Starjump and More

Ignatz Wonders How It Works

Sat, Feb 13, 2021 at 7:17 PM


Thank you for this initial blast of information.

I've listened (numerous times) to your three Stardrifter books as well as your short stories and must politely disagree with your self-assessment. You most definitely do a butt-load of adept logical thinking. Whether or not you have gone the distance to delve into the smallest bits and pieces and then create your own 'Stardrifter Reference Manual' might be another question. Guess you'll have to put that one on the 'to do' list (ha! ha!).

Of course, all this information is great and I'm just beginning to wrap my head around some of it. A number of ' food for thought' questions come to mind...

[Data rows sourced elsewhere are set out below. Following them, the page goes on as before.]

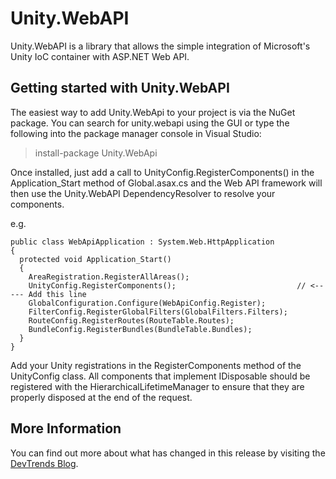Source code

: Unity.WebAPI
============

Unity.WebAPI is a library that allows the simple integration of Microsoft's Unity IoC container with ASP.NET Web API.


Getting started with Unity.WebAPI
---------------------------------

The easiest way to add Unity.WebApi to your project is via the NuGet package. You can search for unity.webapi using the GUI or type the following into the package manager console in Visual Studio:

> install-package Unity.WebApi

Once installed, just add a call to UnityConfig.RegisterComponents() in the Application_Start method of Global.asax.cs 
and the Web API framework will then use the Unity.WebAPI DependencyResolver to resolve your components.

e.g.
 
    public class WebApiApplication : System.Web.HttpApplication
    {
      protected void Application_Start()
      {
        AreaRegistration.RegisterAllAreas();
        UnityConfig.RegisterComponents();                           // <----- Add this line
        GlobalConfiguration.Configure(WebApiConfig.Register);
        FilterConfig.RegisterGlobalFilters(GlobalFilters.Filters);
        RouteConfig.RegisterRoutes(RouteTable.Routes);
        BundleConfig.RegisterBundles(BundleTable.Bundles);
      }           
    }  

Add your Unity registrations in the RegisterComponents method of the UnityConfig class. All components that implement IDisposable should be 
registered with the HierarchicalLifetimeManager to ensure that they are properly disposed at the end of the request.

More Information
----------------

You can find out more about what has changed in this release by visiting the <a href="https://www.devtrends.co.uk/blog/taking-ownership-of-unity.mvc-and-unity.webapi">DevTrends Blog</a>.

When you refer to the extremely large space vessels of kilometers in length - an example might be the space station Mylag Vernier - I'm wondering about their structural integrity. At what point does the size of the vessel start to exceed the strength of the materials from which it is constructed? If an object is hanging, weightless in space this isn't much of a problem. On the other hand, if you want to accelerate a large ship this will start to induce stress into the structure. I'm thinking that an extremely large ship couldn't function with only thrusters at the rear, but might need to have several nacelles along its length to distribute the thrust (somewhat akin to the arrangement of engines along the flanks of the old zeppelins).

And what about those starjump engines? It would seem to me that the enclosed volume of field propagated by these engines would have certain limitations. Relative to something very large I'm just wondering how that field would be propagated and shaped. Would there be multiple antennas on the surface of the vessel, or perhaps distributed emitters? Multiple jump engines? In any case it would require gobs of energy. Of course, this is YOUR universe and you don't have to pay the electric company for the power, but I'm still curious.

Come to think of it, what is your power source for (A) the thrusters, (B) conventional engines and (C) the starjump power generation?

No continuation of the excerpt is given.